• REQUIRED ACTION: Write out again, exactly, the lines below starting at the one with "construction occurs only" and ending at the one with "is point to".

--------

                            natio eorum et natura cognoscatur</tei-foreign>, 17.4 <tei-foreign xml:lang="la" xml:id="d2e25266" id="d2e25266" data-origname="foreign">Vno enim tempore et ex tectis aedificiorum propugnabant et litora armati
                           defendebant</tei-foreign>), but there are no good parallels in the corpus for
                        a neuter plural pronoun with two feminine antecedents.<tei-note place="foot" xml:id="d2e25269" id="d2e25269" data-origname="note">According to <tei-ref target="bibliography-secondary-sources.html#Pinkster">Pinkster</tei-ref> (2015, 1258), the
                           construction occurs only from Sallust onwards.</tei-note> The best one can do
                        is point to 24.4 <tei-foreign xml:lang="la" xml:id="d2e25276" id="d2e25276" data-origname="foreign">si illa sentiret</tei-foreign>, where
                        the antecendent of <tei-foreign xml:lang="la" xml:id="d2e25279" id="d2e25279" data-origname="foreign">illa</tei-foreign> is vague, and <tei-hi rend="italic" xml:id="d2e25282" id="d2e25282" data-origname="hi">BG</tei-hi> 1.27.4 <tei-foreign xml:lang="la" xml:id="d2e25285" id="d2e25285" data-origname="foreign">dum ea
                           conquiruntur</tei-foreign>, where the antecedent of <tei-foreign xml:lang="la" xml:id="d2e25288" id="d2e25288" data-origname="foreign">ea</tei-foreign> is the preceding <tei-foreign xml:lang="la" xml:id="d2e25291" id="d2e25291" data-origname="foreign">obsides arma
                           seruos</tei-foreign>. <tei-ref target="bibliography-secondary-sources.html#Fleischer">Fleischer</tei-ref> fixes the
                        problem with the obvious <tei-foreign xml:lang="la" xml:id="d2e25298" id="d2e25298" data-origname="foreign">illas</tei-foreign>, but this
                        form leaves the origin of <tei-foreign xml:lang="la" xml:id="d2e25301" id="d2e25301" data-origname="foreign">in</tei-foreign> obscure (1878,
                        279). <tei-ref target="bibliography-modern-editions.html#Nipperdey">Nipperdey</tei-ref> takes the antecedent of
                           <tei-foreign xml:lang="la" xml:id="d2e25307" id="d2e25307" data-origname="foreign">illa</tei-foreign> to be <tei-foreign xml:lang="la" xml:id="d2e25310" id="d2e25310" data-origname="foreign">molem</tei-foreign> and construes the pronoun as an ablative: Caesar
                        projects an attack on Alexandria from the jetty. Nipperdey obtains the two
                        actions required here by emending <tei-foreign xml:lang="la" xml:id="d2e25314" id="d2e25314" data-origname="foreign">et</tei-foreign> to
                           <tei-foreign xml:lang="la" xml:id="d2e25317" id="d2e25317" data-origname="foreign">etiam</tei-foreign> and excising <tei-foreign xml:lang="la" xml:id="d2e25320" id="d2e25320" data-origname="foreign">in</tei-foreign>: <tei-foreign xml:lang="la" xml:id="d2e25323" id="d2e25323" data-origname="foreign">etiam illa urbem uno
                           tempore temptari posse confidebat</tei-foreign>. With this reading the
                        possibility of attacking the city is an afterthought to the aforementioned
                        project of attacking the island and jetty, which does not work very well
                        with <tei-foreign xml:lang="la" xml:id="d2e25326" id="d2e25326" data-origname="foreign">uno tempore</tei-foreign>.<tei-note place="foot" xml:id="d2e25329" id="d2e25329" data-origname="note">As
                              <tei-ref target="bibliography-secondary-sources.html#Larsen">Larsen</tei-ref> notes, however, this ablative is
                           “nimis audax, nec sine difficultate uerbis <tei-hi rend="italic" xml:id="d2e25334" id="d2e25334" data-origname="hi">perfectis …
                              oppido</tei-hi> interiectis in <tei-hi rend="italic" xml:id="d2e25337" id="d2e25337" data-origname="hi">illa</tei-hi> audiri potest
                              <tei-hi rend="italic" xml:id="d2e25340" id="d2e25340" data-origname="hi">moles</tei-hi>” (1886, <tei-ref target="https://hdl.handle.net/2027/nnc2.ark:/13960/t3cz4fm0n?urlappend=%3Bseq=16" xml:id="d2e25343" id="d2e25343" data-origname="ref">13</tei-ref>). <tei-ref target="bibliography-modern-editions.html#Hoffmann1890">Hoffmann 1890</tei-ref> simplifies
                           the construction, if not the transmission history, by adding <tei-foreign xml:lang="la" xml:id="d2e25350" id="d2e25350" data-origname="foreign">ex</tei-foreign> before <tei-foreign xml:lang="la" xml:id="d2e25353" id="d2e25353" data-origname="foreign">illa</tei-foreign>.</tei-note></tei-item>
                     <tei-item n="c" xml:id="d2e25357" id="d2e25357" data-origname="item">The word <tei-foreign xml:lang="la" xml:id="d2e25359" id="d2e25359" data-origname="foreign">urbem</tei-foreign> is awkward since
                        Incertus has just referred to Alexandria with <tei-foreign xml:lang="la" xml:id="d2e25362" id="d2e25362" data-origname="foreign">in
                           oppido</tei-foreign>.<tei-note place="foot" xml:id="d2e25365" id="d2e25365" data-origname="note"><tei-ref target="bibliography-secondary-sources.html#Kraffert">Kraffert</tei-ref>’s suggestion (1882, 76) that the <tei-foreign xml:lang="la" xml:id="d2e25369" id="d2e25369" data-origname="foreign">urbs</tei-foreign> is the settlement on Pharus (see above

--------

• EXPECTED ANSWER:
                           construction occurs only from Sallust onwards.</tei-note> The best one can do
                        is point to 24.4 <tei-foreign xml:lang="la" xml:id="d2e25276" id="d2e25276" data-origname="foreign">si illa sentiret</tei-foreign>, where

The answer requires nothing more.